Herod has Hyrcanus II killed for treason. Allegedly, Hyrcanus sent a letter to Malchus asking refuge for his family in case Herod seeks to do away with them. Joshua ben Fabus (Jesus bar Phabes) replaces Hananel (aka Ananelus) as High Priest.


Herod sends Jacob as envoy to Octavius. His success yields the reward of marriage to Cleopatra VIII – aka “Cleopatra of Jerusalem”.


Q. Didius Became Legatus of Sysia. 

Ant. 15.6.1-7.3; 161-214


Antony and Cleopatra commit suicide. Herod meets Octavius in Egypt, who returns the territory previously appropriated by Cleopatra. He also adds Gadara, Hippus, Samaria, Gaza, Anthedon, Joppa and Straton's Tower.


Joseph bar Jacob born in Jerusalem.


Marcus Cicero appointed governor of Syria.

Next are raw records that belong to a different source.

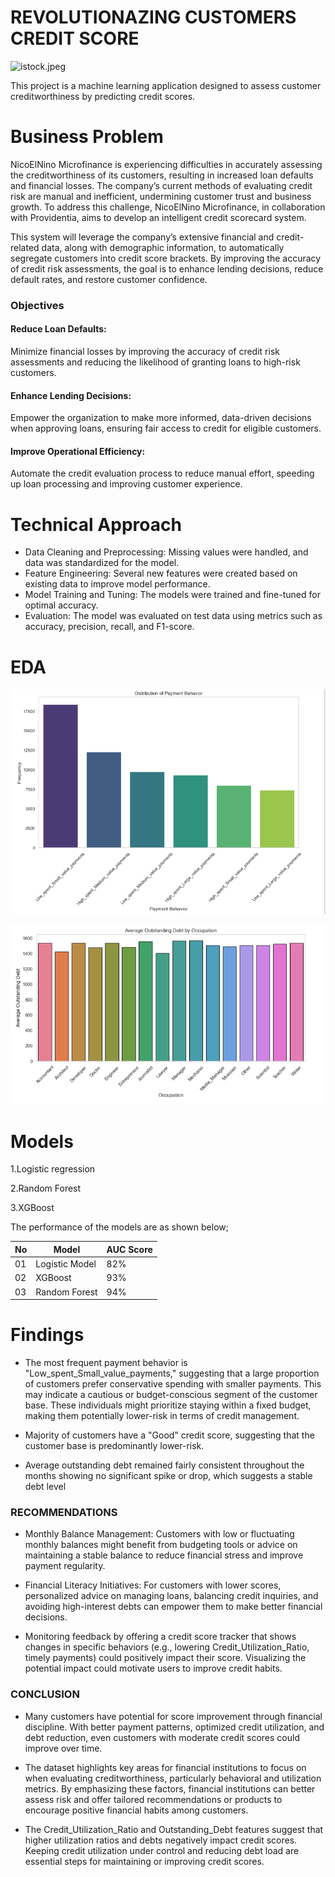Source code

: # REVOLUTIONAZING CUSTOMERS CREDIT SCORE

![istock.jpeg](https://media.istockphoto.com/id/1200726951/photo/credit-score-rating-based-on-debt-reports-showing-creditworthiness-or-risk-of-individuals-for.jpg?s=2048x2048&w=is&k=20&c=Tgx3HlK-DGFqgKD_xnzPK3i_-gSwkhYKJT-rSw7dF7A=)

This project is a machine learning application designed to assess customer creditworthiness by predicting credit scores.

# Business Problem
NicoElNino Microfinance is experiencing difficulties in accurately assessing the creditworthiness of its customers, resulting in increased loan defaults and financial losses. The company’s current methods of evaluating credit risk are manual and inefficient, undermining customer trust and business growth. To address this challenge, NicoElNino Microfinance, in collaboration with Providentia, aims to develop an intelligent credit scorecard system. 

This system will leverage the company’s extensive financial and credit-related data, along with demographic information, to automatically segregate customers into credit score brackets. By improving the accuracy of credit risk assessments, the goal is to enhance lending decisions, reduce default rates, and restore customer confidence.

### Objectives

#### Reduce Loan Defaults:
Minimize financial losses by improving the accuracy of credit risk assessments and reducing the likelihood of granting loans to high-risk customers.
#### Enhance Lending Decisions:
Empower the organization to make more informed, data-driven decisions when approving loans, ensuring fair access to credit for eligible customers.
#### Improve Operational Efficiency:
 Automate the credit evaluation process to reduce manual effort, speeding up loan processing and improving customer experience.

 # Technical Approach
- Data Cleaning and Preprocessing: Missing values were handled, and data was standardized for the model.
- Feature Engineering: Several new features were created based on existing data to improve model performance.
- Model Training and Tuning: The models were trained and fine-tuned for optimal accuracy.
- Evaluation: The model was evaluated on test data using metrics such as accuracy, precision, recall, and F1-score.

# EDA
![Distribution of payment Behavior](./payment.png)


![Average outstanding debt by occupation ](./debt.png)

# Models
1.Logistic regression

2.Random Forest

3.XGBoost

 The performance of the models are as shown below;
 
   | No | Model | AUC Score |
   |-|-|-|
   | 01 | Logistic Model | 82% |
   | 02 | XGBoost  | 93% |
   | 03 | Random Forest  | 94% |

# Findings
- The most frequent payment behavior is "Low_spent_Small_value_payments," suggesting that a large proportion of customers prefer conservative spending with smaller payments. This may indicate a cautious or budget-conscious segment of the customer base. These individuals might prioritize staying within a fixed budget, making them potentially lower-risk in terms of credit management.
 
- Majority of customers have a "Good" credit score, suggesting that the customer base is predominantly lower-risk.
 
- Average outstanding debt remained fairly consistent throughout the months showing no significant spike or drop, which suggests a stable debt level

### RECOMMENDATIONS
- Monthly Balance Management: Customers with low or fluctuating monthly balances might benefit from budgeting tools or advice on maintaining a stable balance to reduce financial stress and improve payment regularity.
  
- Financial Literacy Initiatives: For customers with lower scores, personalized advice on managing loans, balancing credit inquiries, and avoiding high-interest debts can empower them to make better financial decisions.
  
- Monitoring feedback by offering a credit score tracker that shows changes in specific behaviors (e.g., lowering Credit_Utilization_Ratio, timely payments) could positively impact their score. Visualizing the potential impact could motivate users to improve credit habits.

### CONCLUSION
- Many customers have potential for score improvement through financial discipline. With better payment patterns, optimized credit utilization, and debt reduction, even customers with moderate credit scores could improve over time.
  
- The dataset highlights key areas for financial institutions to focus on when evaluating creditworthiness, particularly behavioral and utilization metrics. By emphasizing these factors, financial institutions can better assess risk and offer tailored recommendations or products to encourage positive financial habits among customers.
 
- The Credit_Utilization_Ratio and Outstanding_Debt features suggest that higher utilization ratios and debts negatively impact credit scores. Keeping credit utilization under control and reducing debt load are essential steps for maintaining or improving credit scores.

When Herod returned to Jerusalem, he had Mariamme executed for her alleged disloyalty. Afterward, Herod had great remorse for his deed. Herod contracted an illness, which many see as divine retribution.


The Roman senate changed Octavius' name to Augustus and gave him the titles Princeps and Imperator. M. Valerius Mesala appointed as Legatus of Syria.(Possibly with M. Tullius Cicero as co-Legatus).

Ant. 15.7.3-7; 215-46 War 1.20.3; 396



During his illness, Herod absents himself to Samaria. In Jerusalem, Alexandra conspires to usurp control from Herod; she attempts to convince the commanders of the two fortresses in Jerusalem to rebel against the ailing Herod, but to no avail. They betray her to Herod, who has her executed. He also executed the Sons of Baba.


Famine and plague in Judea, but Herod still hosted games in Jerusalem.


Herod married Malthace (sons  Antipas, Archelaus, and Olympias).

Ant. 15.7.8; 247-52; Livius


A Roman census is taken and 4,164,000 Romans are counted.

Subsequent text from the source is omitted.